__DATA FOR ANALYSIS__.
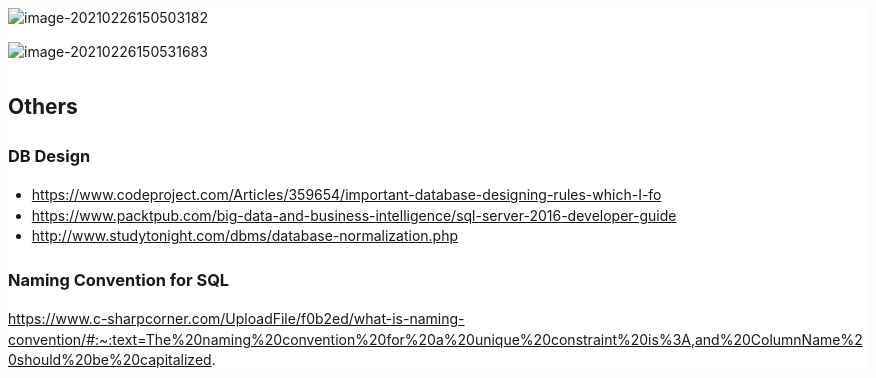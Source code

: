 ![image-20210226150503182](..\resources\images\image-20210226150503182.png)

![image-20210226150531683](..\resources\images\image-20210226150531683.png)



## Others

### DB Design

- https://www.codeproject.com/Articles/359654/important-database-designing-rules-which-I-fo
- https://www.packtpub.com/big-data-and-business-intelligence/sql-server-2016-developer-guide
- http://www.studytonight.com/dbms/database-normalization.php

### Naming Convention for SQL

https://www.c-sharpcorner.com/UploadFile/f0b2ed/what-is-naming-convention/#:~:text=The%20naming%20convention%20for%20a%20unique%20constraint%20is%3A,and%20ColumnName%20should%20be%20capitalized.

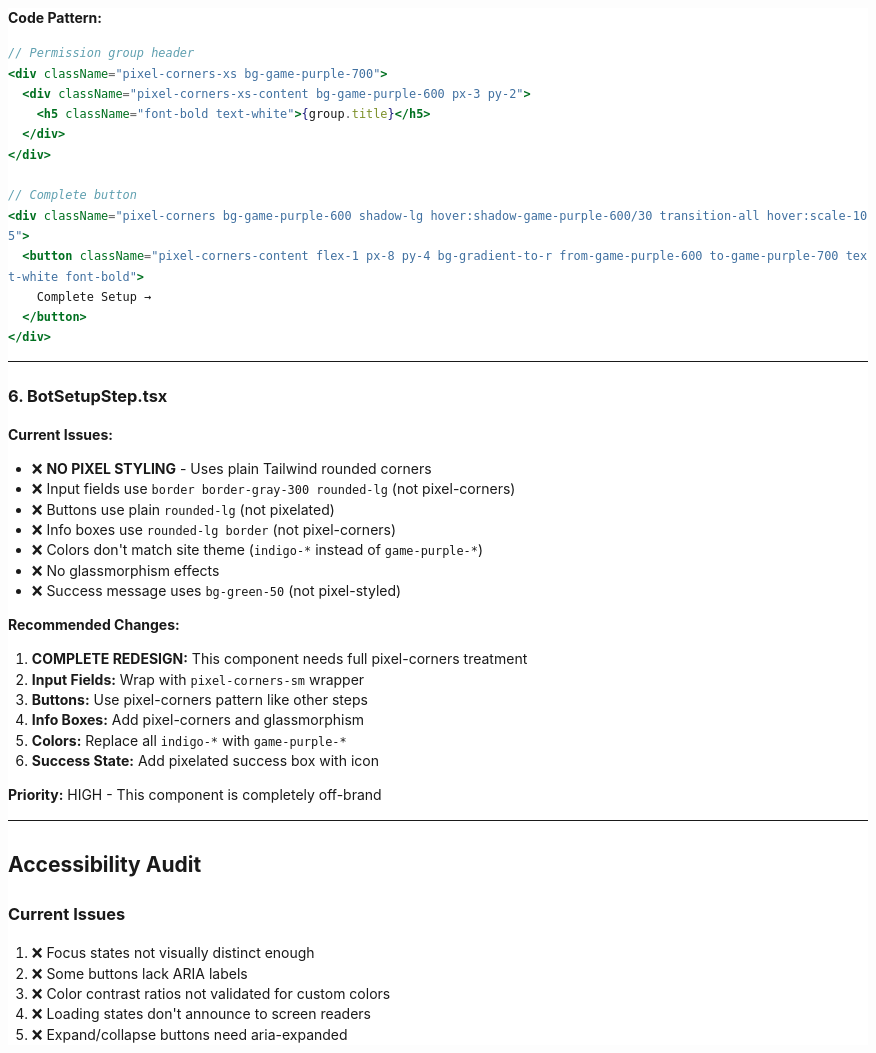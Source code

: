 **Code Pattern:**
```jsx
// Permission group header
<div className="pixel-corners-xs bg-game-purple-700">
  <div className="pixel-corners-xs-content bg-game-purple-600 px-3 py-2">
    <h5 className="font-bold text-white">{group.title}</h5>
  </div>
</div>

// Complete button
<div className="pixel-corners bg-game-purple-600 shadow-lg hover:shadow-game-purple-600/30 transition-all hover:scale-105">
  <button className="pixel-corners-content flex-1 px-8 py-4 bg-gradient-to-r from-game-purple-600 to-game-purple-700 text-white font-bold">
    Complete Setup →
  </button>
</div>
```

---

### 6. BotSetupStep.tsx

**Current Issues:**
- ❌ **NO PIXEL STYLING** - Uses plain Tailwind rounded corners
- ❌ Input fields use `border border-gray-300 rounded-lg` (not pixel-corners)
- ❌ Buttons use plain `rounded-lg` (not pixelated)
- ❌ Info boxes use `rounded-lg border` (not pixel-corners)
- ❌ Colors don't match site theme (`indigo-*` instead of `game-purple-*`)
- ❌ No glassmorphism effects
- ❌ Success message uses `bg-green-50` (not pixel-styled)

**Recommended Changes:**
1. **COMPLETE REDESIGN:** This component needs full pixel-corners treatment
2. **Input Fields:** Wrap with `pixel-corners-sm` wrapper
3. **Buttons:** Use pixel-corners pattern like other steps
4. **Info Boxes:** Add pixel-corners and glassmorphism
5. **Colors:** Replace all `indigo-*` with `game-purple-*`
6. **Success State:** Add pixelated success box with icon

**Priority:** HIGH - This component is completely off-brand

---

## Accessibility Audit

### Current Issues
1. ❌ Focus states not visually distinct enough
2. ❌ Some buttons lack ARIA labels
3. ❌ Color contrast ratios not validated for custom colors
4. ❌ Loading states don't announce to screen readers
5. ❌ Expand/collapse buttons need aria-expanded
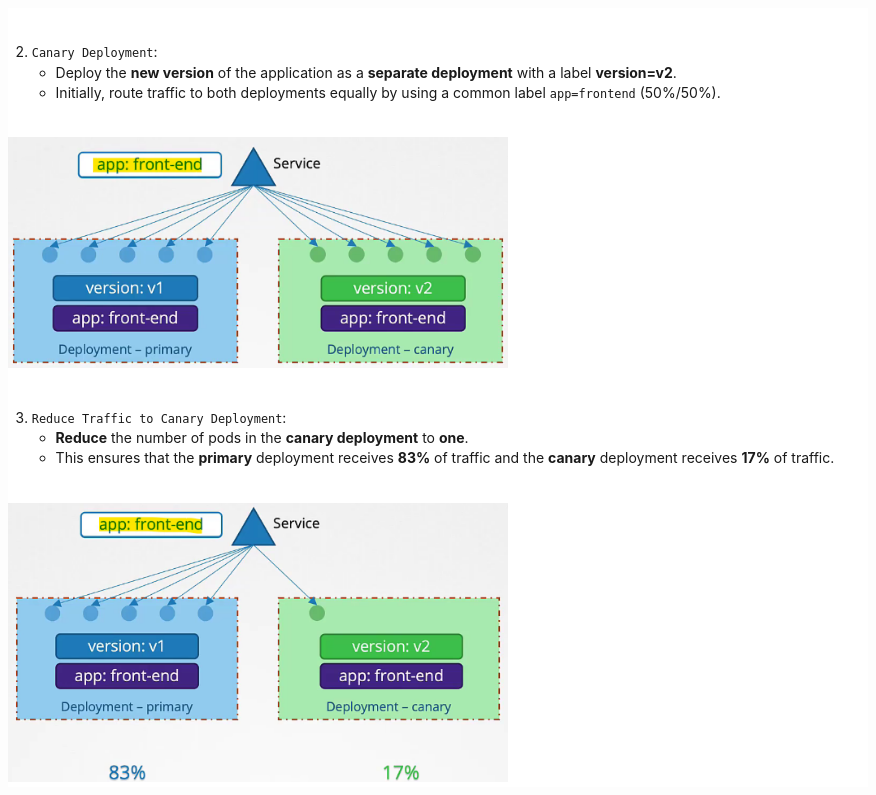 
<br>

2. `Canary Deployment`:
   * Deploy the **new version** of the application as a **separate deployment** with a label **version=v2**.
   * Initially, route traffic to both deployments equally by using a common label `app=frontend` (50%/50%).

<br>

<img src="./images/image-102.png" alt="alt text" width="500"/>

<bR>

<br>

3. `Reduce Traffic to Canary Deployment`:
   * **Reduce** the number of pods in the **canary deployment** to **one**.
   * This ensures that the **primary** deployment receives **83%** of traffic and the **canary** deployment receives **17%** of traffic.

<br>

<img src="./images/image-103.png" alt="alt text" width="500"/>
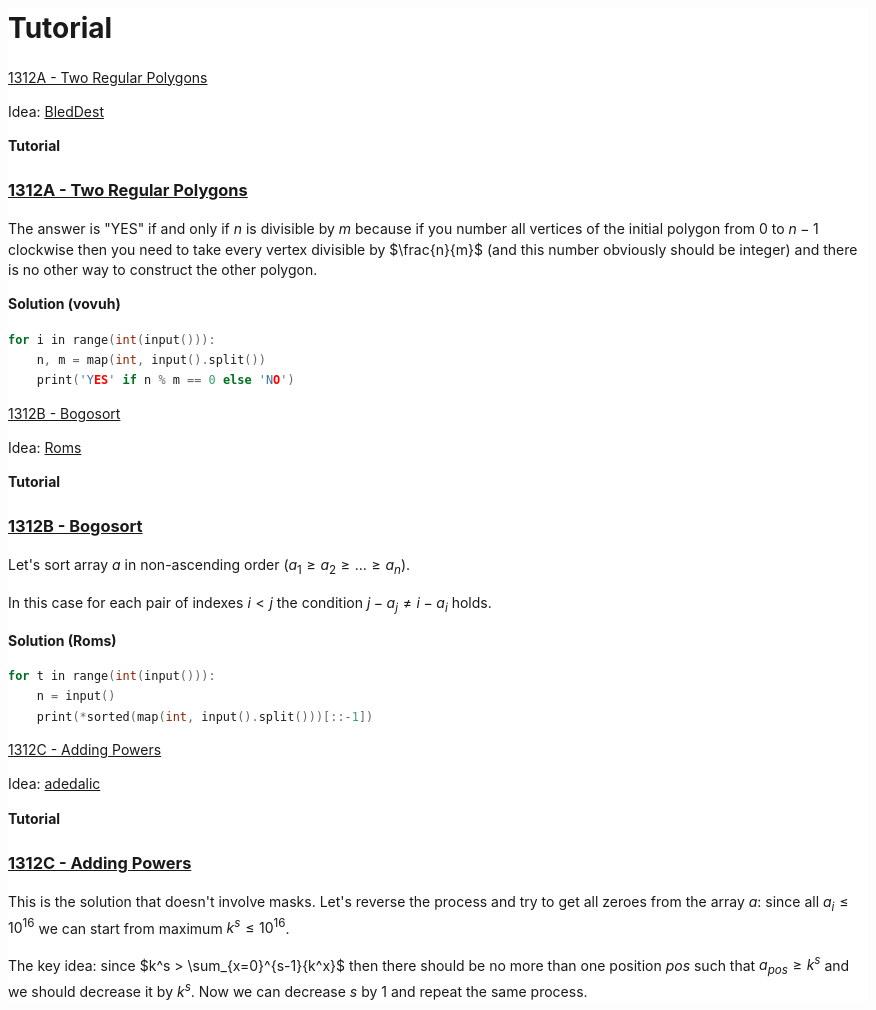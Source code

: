 # Tutorial

[1312A - Two Regular Polygons](../problems/A._Two_Regular_Polygons.md "Educational Codeforces Round 83 (Rated for Div. 2)")

Idea: [BledDest](https://codeforces.com/profile/BledDest "International Grandmaster BledDest")

 **Tutorial**
### [1312A - Two Regular Polygons](../problems/A._Two_Regular_Polygons.md "Educational Codeforces Round 83 (Rated for Div. 2)")

The answer is "YES" if and only if $n$ is divisible by $m$ because if you number all vertices of the initial polygon from $0$ to $n-1$ clockwise then you need to take every vertex divisible by $\frac{n}{m}$ (and this number obviously should be integer) and there is no other way to construct the other polygon.

 **Solution (vovuh)**
```cpp
for i in range(int(input())):
    n, m = map(int, input().split())
    print('YES' if n % m == 0 else 'NO')
```
[1312B - Bogosort](../problems/B._Bogosort.md "Educational Codeforces Round 83 (Rated for Div. 2)")

Idea: [Roms](https://codeforces.com/profile/Roms "Master Roms")

 **Tutorial**
### [1312B - Bogosort](../problems/B._Bogosort.md "Educational Codeforces Round 83 (Rated for Div. 2)")

Let's sort array $a$ in non-ascending order ($a_1 \ge a_2 \ge \dots \ge a_n$). 

In this case for each pair of indexes $i < j$ the condition $j - a_j \ne i - a_i$ holds.

 **Solution (Roms)**
```cpp
for t in range(int(input())):
    n = input()
    print(*sorted(map(int, input().split()))[::-1])
```
[1312C - Adding Powers](../problems/C._Adding_Powers.md "Educational Codeforces Round 83 (Rated for Div. 2)")

Idea: [adedalic](https://codeforces.com/profile/adedalic "International Master adedalic")

 **Tutorial**
### [1312C - Adding Powers](../problems/C._Adding_Powers.md "Educational Codeforces Round 83 (Rated for Div. 2)")

This is the solution that doesn't involve masks. Let's reverse the process and try to get all zeroes from the array $a$: since all $a_i \le 10^{16}$ we can start from maximum $k^s \le 10^{16}$.

The key idea: since $k^s > \sum_{x=0}^{s-1}{k^x}$ then there should be no more than one position $pos$ such that $a_{pos} \ge k^s$ and we should decrease it by $k^s$. Now we can decrease $s$ by $1$ and repeat the same process.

__YOUR OBJECTIVE__.
Using the material, show each line where the string "since" can be found.

__RESULT OF THE EXERCISE__.
This is the solution that doesn't involve masks. Let's reverse the process and try to get all zeroes from the array $a$: since all $a_i \le 10^{16}$ we can start from maximum $k^s \le 10^{16}$.
The key idea: since $k^s > \sum_{x=0}^{s-1}{k^x}$ then there should be no more than one position $pos$ such that $a_{pos} \ge k^s$ and we should decrease it by $k^s$. Now we can decrease $s$ by $1$ and repeat the same process.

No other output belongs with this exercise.